# Linear Regression

- [Linear Regression](#linreg)
- [Least Squares Algorithm and its Derivation](#LSA)
- [Categorical Variables and Linear Regression](#categlinreg)
- [Regression: Potential Problems](#problems)
- [Higher Order Terms](#hot)

<a id="linreg"></a>
# Linear Regression 

Simple Regression - just two varialbles, one which is the explanatory variable (x) and the other one is response variable (y). This type of regression can be easily illustrated with scatterplot. 

### Correlation Coefficent 

<b>Correlation Coefficient (r)</b> - the strength and direction of a linear relationship. $r \in [-1,1]$

The boundaries for the strengh of correlation depend on the fiels. General guidelines:  
- Strong: $0.7 \leq |r| < 1.0$   
- Moderate: $0.3 \leq |r| < 0.7$   
- Weak: $0.0 \leq |r| < 0.3$   


$$r = \frac{\sum_{i=1}^n (x_i - \bar{x})(y_i - \bar{y}) } { {\sqrt{\sum_{i=1}^n (x_i - \bar{x})^2}} {\sqrt{\sum_{i=1}^n (y_i - \bar{y})^2}}} $$

<b>Important:</b> if $r=0$ it DOES NOT necessarily mean that there is no relationship at all.

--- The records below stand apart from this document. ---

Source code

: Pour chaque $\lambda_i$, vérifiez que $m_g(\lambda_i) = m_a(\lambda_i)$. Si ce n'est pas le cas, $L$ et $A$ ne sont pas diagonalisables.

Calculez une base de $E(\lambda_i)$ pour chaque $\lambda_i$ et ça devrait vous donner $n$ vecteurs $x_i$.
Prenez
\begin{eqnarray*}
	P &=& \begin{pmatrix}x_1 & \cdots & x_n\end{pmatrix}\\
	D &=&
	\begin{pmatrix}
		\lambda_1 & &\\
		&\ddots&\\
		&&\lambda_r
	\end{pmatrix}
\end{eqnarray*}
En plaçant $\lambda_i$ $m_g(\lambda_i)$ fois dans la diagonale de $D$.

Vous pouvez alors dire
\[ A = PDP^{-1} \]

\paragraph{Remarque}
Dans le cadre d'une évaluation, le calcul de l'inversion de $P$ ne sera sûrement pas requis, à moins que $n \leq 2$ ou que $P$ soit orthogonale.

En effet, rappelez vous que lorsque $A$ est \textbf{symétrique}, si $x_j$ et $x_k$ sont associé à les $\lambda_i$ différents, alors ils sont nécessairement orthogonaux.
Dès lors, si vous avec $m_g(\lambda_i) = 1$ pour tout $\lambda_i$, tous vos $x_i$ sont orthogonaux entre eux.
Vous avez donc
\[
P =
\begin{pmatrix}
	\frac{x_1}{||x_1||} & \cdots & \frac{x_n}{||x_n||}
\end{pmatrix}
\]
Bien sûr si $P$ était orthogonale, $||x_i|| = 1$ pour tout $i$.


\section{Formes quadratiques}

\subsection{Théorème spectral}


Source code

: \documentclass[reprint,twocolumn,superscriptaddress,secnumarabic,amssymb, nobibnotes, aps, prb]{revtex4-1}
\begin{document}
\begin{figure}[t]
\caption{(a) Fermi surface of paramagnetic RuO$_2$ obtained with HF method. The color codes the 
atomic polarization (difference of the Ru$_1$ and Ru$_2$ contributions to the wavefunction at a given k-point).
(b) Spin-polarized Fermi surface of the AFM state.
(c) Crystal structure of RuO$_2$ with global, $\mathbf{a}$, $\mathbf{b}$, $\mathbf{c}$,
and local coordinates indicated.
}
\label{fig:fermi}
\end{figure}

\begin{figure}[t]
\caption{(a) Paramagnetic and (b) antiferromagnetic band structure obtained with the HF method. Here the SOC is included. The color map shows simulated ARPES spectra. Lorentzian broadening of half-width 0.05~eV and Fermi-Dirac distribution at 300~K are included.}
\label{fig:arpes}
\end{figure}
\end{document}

It just means that there is no <b>linear</b> relationships. So, correlation cofficient only captures linear relationships.

### Example in Python

In [2]:
import pandas as pd
import numpy as np

In [3]:
df = pd.read_excel('quizzes-data-1.xlsx')
df = df[df.Temp.notnull()&df.Sales.notnull()]

In [4]:
np.corrcoef(df.Temp, df.Sales)

array([[1.        , 0.95902026],
       [0.95902026, 1.        ]])

### Regression Equation

$b_0$: The **intercept** is defined as the **predicted value of the response when the x-variable is zero**.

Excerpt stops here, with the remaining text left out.